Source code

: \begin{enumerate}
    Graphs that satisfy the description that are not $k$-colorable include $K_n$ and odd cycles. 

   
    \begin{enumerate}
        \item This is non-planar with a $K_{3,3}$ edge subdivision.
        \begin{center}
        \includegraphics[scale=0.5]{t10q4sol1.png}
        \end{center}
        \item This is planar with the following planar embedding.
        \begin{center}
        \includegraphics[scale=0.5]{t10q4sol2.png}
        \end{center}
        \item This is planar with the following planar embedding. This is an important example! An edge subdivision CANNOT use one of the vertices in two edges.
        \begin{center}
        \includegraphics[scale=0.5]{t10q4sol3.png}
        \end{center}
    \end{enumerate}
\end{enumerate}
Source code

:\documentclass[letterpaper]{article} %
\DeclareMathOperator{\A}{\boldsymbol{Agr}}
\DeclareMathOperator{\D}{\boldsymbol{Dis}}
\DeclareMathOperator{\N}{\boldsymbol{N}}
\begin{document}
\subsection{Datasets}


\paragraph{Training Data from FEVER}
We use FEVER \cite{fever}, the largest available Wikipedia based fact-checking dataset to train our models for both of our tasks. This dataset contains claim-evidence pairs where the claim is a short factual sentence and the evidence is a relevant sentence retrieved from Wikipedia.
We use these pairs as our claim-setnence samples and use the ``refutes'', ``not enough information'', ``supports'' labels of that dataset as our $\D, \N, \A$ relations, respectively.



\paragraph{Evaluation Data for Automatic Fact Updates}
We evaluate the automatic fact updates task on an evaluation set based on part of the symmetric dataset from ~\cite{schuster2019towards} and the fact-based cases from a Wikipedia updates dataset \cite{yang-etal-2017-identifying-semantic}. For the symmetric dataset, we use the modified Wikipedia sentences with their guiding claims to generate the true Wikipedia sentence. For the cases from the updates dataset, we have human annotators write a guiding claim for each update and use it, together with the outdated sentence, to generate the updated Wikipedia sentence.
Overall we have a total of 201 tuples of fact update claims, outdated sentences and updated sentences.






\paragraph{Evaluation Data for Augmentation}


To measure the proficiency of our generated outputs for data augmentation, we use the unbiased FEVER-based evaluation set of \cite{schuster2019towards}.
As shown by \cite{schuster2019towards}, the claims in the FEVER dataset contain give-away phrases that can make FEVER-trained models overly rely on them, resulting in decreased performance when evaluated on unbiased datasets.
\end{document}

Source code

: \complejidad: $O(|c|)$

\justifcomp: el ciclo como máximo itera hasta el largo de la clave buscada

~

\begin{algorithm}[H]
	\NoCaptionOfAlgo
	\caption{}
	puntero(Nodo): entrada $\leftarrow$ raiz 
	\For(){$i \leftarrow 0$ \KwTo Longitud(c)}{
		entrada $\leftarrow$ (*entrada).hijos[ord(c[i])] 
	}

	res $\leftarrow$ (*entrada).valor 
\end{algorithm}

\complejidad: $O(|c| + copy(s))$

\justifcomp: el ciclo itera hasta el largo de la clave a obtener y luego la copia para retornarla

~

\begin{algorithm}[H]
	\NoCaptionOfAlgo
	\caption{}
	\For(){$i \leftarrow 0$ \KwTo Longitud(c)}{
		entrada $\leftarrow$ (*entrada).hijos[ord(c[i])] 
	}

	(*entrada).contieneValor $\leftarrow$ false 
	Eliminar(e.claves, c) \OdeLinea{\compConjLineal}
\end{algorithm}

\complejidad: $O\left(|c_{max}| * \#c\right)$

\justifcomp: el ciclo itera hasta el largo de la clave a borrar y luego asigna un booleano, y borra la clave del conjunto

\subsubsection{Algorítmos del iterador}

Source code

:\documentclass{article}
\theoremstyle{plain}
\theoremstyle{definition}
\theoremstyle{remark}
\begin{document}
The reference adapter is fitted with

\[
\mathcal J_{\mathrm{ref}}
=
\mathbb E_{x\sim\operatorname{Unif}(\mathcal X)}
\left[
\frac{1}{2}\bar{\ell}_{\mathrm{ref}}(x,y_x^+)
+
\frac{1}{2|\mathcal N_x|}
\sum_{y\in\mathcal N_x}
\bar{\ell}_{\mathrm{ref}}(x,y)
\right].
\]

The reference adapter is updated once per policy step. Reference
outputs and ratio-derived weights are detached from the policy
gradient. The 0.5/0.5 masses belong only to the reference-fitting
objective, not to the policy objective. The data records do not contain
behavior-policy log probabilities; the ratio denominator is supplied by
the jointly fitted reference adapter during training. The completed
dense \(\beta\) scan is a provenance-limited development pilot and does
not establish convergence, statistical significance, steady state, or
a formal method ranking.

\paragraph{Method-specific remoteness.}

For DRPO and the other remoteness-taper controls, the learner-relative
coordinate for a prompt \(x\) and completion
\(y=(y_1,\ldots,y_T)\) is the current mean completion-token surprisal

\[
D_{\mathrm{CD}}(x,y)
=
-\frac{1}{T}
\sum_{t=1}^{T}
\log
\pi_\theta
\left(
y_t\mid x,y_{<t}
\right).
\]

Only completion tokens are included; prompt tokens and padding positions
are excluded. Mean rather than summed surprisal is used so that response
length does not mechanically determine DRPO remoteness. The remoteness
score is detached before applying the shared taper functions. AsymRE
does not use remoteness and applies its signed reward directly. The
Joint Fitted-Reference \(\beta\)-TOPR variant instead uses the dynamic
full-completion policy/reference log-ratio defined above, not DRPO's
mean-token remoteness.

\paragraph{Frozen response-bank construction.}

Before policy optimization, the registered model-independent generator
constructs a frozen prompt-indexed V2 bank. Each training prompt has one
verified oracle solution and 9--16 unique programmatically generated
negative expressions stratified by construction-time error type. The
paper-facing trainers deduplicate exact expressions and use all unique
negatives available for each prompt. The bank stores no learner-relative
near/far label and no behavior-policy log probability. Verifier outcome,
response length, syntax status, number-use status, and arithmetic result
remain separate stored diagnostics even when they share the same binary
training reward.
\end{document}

### EXERCISE REQUIREMENTS
Wherever the word "DRPO" appears in the listing, copy the line that holds it.

### RESULT FOR THIS TASK
For DRPO and the other remoteness-taper controls, the learner-relative
length does not mechanically determine DRPO remoteness. The remoteness
full-completion policy/reference log-ratio defined above, not DRPO's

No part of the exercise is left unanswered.